Les chiffres sont réels : SpaceX a été introduite sur le Nasdaq le 12 juin au prix de 135 dollars (environ 124 €), a clôturé sa première séance à 161 dollars (environ 148 €), puis l’action a grimpé jusqu’à 192 dollars (environ 176 €) le 15 juin. À ce niveau, la capitalisation atteint 2,52 trillions de dollars, ce qui place l’entreprise d’Elon Musk au sixième rang mondial, derrière Microsoft, Apple, Alphabet, Nvidia et Amazon. Aujourd’hui, elle est à près de 210 dollars (180 €). Au 16 juin, SpaceX dépasse même Amazon et grimpe à la 5e place mondiale avec une valorisation à 2,76 trillions de dollars. On en parlait déjà au moment de son arrivée en Bourse.

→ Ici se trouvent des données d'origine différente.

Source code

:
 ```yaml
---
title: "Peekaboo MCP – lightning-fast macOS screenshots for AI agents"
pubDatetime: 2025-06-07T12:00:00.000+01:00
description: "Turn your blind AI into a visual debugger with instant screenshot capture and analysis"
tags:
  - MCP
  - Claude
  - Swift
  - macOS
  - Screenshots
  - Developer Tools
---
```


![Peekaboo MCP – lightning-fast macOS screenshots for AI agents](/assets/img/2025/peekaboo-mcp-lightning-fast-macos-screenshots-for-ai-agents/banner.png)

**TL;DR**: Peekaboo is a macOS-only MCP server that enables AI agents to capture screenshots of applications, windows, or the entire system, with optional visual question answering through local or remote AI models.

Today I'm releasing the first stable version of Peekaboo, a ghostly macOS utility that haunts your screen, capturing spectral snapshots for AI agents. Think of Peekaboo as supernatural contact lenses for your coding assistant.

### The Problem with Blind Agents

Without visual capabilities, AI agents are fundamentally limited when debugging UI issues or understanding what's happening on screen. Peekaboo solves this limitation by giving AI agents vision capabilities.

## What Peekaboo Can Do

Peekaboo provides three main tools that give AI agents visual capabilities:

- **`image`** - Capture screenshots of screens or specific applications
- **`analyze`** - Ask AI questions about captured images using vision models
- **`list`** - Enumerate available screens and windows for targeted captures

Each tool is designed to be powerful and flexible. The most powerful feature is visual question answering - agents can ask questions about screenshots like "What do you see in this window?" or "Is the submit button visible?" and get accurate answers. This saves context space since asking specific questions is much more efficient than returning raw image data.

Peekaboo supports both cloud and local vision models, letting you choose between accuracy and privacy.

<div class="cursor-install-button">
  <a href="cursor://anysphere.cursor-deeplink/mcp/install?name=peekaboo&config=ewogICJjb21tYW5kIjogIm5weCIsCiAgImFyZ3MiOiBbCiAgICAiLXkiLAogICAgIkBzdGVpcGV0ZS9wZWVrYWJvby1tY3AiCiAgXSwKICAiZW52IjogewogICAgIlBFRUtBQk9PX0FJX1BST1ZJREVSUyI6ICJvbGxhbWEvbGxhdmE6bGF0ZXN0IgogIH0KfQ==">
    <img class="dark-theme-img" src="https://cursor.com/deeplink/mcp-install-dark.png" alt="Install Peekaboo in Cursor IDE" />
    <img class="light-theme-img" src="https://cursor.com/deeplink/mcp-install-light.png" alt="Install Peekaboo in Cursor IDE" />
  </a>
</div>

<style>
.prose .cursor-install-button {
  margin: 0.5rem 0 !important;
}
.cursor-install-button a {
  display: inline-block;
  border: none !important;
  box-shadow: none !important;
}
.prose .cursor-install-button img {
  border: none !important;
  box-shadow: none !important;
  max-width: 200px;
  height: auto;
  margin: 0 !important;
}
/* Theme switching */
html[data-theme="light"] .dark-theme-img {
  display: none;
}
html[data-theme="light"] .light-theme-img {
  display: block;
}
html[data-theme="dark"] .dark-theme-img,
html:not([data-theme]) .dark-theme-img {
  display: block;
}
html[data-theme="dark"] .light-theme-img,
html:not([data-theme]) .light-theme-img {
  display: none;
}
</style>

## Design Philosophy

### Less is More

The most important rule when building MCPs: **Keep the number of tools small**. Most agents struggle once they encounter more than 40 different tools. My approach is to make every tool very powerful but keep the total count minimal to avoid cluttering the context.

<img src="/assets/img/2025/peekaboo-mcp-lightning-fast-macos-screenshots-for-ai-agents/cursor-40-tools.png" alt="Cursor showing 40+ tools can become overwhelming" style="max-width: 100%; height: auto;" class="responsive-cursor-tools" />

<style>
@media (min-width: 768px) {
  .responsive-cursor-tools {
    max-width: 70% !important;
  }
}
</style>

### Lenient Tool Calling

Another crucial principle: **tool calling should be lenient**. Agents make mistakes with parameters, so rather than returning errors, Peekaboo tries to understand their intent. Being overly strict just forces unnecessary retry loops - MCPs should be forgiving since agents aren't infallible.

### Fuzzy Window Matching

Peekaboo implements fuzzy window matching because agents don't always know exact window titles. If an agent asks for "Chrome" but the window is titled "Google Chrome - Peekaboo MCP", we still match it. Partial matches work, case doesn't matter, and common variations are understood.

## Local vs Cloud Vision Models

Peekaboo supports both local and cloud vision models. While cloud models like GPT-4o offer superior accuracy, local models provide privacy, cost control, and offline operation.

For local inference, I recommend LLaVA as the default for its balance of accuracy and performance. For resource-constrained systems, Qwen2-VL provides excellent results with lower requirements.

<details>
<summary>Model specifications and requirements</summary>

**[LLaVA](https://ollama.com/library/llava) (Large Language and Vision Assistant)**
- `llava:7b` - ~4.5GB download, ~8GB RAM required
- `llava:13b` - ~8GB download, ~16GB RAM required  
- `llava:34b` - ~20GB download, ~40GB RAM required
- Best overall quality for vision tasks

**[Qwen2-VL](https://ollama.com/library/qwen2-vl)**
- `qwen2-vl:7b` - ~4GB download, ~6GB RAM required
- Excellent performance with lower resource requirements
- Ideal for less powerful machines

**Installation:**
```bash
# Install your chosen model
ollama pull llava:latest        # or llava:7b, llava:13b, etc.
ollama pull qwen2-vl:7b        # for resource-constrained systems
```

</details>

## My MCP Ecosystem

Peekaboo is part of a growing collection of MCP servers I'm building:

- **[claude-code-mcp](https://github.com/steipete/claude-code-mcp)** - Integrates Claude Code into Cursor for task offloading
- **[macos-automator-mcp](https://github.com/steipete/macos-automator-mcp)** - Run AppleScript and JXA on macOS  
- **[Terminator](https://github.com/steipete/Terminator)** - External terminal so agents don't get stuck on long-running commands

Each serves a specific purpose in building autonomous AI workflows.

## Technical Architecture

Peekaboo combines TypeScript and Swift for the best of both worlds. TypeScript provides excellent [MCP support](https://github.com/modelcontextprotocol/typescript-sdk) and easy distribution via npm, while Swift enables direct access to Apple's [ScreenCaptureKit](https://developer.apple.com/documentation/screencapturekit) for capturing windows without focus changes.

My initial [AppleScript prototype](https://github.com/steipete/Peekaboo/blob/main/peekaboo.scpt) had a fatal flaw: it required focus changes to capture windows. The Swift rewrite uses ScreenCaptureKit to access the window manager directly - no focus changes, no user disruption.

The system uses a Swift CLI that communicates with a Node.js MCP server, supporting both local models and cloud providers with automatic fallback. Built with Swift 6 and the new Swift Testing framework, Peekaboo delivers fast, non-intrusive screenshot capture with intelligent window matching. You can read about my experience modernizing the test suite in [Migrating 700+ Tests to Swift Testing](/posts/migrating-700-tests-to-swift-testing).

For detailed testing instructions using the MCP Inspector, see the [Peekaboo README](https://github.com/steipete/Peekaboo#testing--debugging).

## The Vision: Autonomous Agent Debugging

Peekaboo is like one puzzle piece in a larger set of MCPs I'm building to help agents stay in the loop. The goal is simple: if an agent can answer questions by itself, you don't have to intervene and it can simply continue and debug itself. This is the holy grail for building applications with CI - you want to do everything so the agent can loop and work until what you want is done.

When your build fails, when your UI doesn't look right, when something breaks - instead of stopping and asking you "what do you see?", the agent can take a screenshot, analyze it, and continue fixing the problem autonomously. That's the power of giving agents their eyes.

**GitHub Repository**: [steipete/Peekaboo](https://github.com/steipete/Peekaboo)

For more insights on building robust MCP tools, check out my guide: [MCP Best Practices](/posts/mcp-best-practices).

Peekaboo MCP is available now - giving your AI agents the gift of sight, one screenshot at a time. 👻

Ce cours ne reflète pas la valeur de l’entreprise, mais sa rareté. SpaceX n’a mis en Bourse qu’environ 4 à 5 % de ses actions : les 95 % restants sont bloqués par une période de verrouillage. Elon Musk a accepté de garder ses titres immobilisés pendant 366 jours, sans aucune sortie anticipée.
Ce qui signifie que quand quelques pour cent des actions s’échangent à prix d’or, le marché valorise toute l’entreprise sur cette base. C’est ce qu’on appelle un faible flottant, et ça fausse tout.
Il faut aussi rappeler ce que SpaceX gagne, ou pas : l’entreprise a généré environ 19 milliards de dollars de chiffre d’affaires en 2025, mais elle n’est pas bénéficiaire. C’est tout l’écart pointé par les analystes : un cours qui valorise la société entre 2 500 et 2 800 milliards de dollars, pour une entreprise qui ne dégage pas encore de profit net.
Les fonds ne sont pas « obligés » d’acheter, mais presque
L’idée qui circule, c’est que dans 15 jours, les institutions devront « légalement » acheter SpaceX. Ce n’est pas tout à fait vrai, mais le mécanisme réel n’en est pas loin. Le Nasdaq a changé ses règles fin mars 2026 (effectives au 1er mai) pour faire entrer une nouvelle société dans le Nasdaq-100 dès 15 jours de Bourse, contre trois mois auparavant. Du coup, tous les fonds qui répliquent cet indice sont contraints d’acheter du SPCX pour rester alignés.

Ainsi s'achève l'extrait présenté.